History Is Here To Help…..(You Can’t Hit A Straight Lick With A Crooked Stick, pt.2)

This post should be about The Young and the Restless and the tribute they are paying to the late Kristoff St. John, who played Neil Winters for almost 30 years, but former Vice President Joe Biden decided to enter the Democratic Party presidential primary race. Thus, political scientist Kim must have a word.

There is this narrative around Joe Biden (and to a lesser extent Pete Buttigieg and Beto O’Rourke) among the political punditry class that he will be able to reach out white working class voters who have “abandoned” the Democratic Party over economic issues.

Deep sigh.

This is not the case. And, fortunately, history and political science are here to help.

So…let’s start with the basic fact…

The last Democratic presidential candidate to win the white vote was LBJ in 1964.

55 years ago. Before a whole lot of us were even a twinkle of a twinkle in somebody’s eye.

And…there is a good deal of data to point to why this happened.

CIVIL RIGHTS

Since LBJ, there has been a white running-away from the Democratic Party because of civil rights law. To go even further…if you look at voting data, white people, as a whole, have consistently voted for the most anti-civil rights presidential candidate in the race. [now…one could quibble about 1968, but Nixon and Wallace were two sides of the same coin in reality. Wallace just said the quiet part loud and Nixon just implied it]
And if one looks at 1992, the only reason Bill Clinton won was because the white vote was split three ways.

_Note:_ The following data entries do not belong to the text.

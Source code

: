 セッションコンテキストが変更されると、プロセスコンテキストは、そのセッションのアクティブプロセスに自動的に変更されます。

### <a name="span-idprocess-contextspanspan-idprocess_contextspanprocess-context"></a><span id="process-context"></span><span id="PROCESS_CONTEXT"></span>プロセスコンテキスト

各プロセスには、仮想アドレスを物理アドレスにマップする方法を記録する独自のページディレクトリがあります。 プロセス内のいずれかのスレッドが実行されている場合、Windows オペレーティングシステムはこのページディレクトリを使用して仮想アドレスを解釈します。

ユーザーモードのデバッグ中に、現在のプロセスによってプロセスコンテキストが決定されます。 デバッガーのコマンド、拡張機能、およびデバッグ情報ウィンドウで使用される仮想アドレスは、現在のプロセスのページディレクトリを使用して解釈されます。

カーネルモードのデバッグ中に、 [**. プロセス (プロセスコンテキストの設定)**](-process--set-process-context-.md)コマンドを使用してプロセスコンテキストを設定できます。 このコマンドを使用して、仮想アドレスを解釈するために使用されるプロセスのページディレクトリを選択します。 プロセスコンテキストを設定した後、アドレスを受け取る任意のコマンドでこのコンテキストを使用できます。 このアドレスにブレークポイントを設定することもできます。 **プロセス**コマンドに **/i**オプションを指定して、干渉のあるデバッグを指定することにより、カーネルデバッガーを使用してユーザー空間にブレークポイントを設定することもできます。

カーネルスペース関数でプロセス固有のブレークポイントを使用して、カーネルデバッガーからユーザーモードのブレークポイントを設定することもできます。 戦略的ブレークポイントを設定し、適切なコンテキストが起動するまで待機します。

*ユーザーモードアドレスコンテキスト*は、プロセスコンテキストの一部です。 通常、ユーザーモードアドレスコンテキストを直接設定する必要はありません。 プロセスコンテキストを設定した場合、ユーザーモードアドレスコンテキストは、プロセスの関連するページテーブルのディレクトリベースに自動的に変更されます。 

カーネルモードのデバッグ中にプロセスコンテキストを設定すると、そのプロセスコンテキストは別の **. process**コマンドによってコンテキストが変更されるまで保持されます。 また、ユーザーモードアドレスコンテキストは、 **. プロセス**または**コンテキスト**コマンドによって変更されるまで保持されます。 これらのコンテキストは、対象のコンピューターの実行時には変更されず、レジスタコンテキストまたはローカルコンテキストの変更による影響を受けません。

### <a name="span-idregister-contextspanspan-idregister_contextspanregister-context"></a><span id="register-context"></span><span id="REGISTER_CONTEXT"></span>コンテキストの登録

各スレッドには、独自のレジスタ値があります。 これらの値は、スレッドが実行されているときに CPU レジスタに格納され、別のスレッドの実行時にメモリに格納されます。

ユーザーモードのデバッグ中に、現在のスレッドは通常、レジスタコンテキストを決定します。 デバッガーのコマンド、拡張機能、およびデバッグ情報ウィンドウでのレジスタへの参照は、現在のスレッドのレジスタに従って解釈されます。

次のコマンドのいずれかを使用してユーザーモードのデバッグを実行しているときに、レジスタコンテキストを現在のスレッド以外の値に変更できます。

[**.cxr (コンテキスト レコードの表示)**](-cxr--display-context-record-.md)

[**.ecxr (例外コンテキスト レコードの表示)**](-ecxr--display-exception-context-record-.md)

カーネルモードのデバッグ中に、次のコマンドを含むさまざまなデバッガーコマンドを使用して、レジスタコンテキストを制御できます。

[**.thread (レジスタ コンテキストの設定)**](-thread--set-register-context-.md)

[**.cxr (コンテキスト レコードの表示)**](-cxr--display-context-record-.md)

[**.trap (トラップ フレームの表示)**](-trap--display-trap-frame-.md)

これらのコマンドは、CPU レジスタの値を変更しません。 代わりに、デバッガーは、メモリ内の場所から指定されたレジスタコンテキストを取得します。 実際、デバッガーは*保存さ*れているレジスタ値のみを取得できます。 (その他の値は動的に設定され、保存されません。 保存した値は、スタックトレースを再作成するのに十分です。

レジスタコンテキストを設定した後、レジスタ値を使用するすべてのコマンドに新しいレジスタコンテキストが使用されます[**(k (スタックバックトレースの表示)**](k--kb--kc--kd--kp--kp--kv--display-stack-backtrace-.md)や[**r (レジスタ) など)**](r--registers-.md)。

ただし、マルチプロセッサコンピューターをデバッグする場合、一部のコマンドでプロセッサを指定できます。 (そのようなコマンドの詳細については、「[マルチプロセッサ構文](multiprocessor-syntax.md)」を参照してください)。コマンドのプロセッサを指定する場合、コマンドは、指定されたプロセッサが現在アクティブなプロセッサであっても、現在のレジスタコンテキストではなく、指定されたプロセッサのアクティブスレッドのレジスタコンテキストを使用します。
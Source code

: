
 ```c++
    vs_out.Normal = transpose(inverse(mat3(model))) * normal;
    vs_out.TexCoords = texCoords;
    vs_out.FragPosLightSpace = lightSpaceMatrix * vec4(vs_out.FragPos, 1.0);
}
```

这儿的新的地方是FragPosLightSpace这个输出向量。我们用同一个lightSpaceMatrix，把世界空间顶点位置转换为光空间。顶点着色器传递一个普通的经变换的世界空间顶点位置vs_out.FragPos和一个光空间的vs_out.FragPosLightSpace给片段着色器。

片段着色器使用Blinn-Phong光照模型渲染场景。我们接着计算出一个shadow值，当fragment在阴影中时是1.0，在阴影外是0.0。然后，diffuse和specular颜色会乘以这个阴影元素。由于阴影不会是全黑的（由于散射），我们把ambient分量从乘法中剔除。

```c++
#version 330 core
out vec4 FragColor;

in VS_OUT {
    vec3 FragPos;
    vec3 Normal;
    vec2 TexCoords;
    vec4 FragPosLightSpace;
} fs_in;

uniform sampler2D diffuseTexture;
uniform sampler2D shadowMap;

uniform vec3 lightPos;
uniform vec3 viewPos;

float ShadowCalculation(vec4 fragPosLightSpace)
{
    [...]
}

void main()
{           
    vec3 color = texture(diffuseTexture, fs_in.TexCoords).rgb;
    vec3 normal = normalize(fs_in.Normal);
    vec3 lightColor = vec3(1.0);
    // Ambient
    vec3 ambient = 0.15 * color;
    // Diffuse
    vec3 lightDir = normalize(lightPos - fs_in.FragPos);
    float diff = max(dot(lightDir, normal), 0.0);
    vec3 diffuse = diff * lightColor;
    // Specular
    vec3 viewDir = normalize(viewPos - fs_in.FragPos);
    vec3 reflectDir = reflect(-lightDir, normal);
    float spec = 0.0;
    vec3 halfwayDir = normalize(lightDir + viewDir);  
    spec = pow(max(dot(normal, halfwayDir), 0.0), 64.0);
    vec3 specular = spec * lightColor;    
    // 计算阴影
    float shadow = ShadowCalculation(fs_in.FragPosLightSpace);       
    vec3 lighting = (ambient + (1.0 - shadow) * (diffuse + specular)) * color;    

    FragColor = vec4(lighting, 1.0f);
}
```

What does this mean for 2020?

First, the likelihood of the Democratic candidate winning the white vote is slim-to-none. Because, as much as white moderates/liberals/progressive don’t want to acknowledge, most white people vote in the interests of whiteness/white supremacy. [again, history and political science are here to help] And…as the last post shows, white people become more conservative if they think that people of color may gain something.

Two, as vulnerable as the current occupant of the presidential office may look, he does have the incumbency advantage. There are 4 Presidents since the turn of the 20th century who have lost re-election. [Taft, Harding, Carter, Bush the elder; Ford does not count because 1976 wasn’t re-election for him]

It is not my place to say whether Joe Biden (or Pete Buttigieg or Beto O’Rourke) is the right person to be the Democratic nominee for President.

It is my place to say that if Joe Biden is chosen as a way to reach out to supposedly “gettable” white voters, that is a losing cause. In the best case scenario, the ceiling for any Democratic candidate when it comes to the white vote is 45%. Because, as history and political science show, there is a white aversion to civil rights in practice, if not in theory.

 

You Can’t Hit A Straight Lick With A Crooked Stick

For those of you who only know me through this blog or post-college, it might surprise you to know that I came to religion late. Don’t misunderstand, I grew up in the church. I love the church (and that is why I critique it so passionately). But I came to the academic study of religion later. And I came to it because I wanted to reconcile some things.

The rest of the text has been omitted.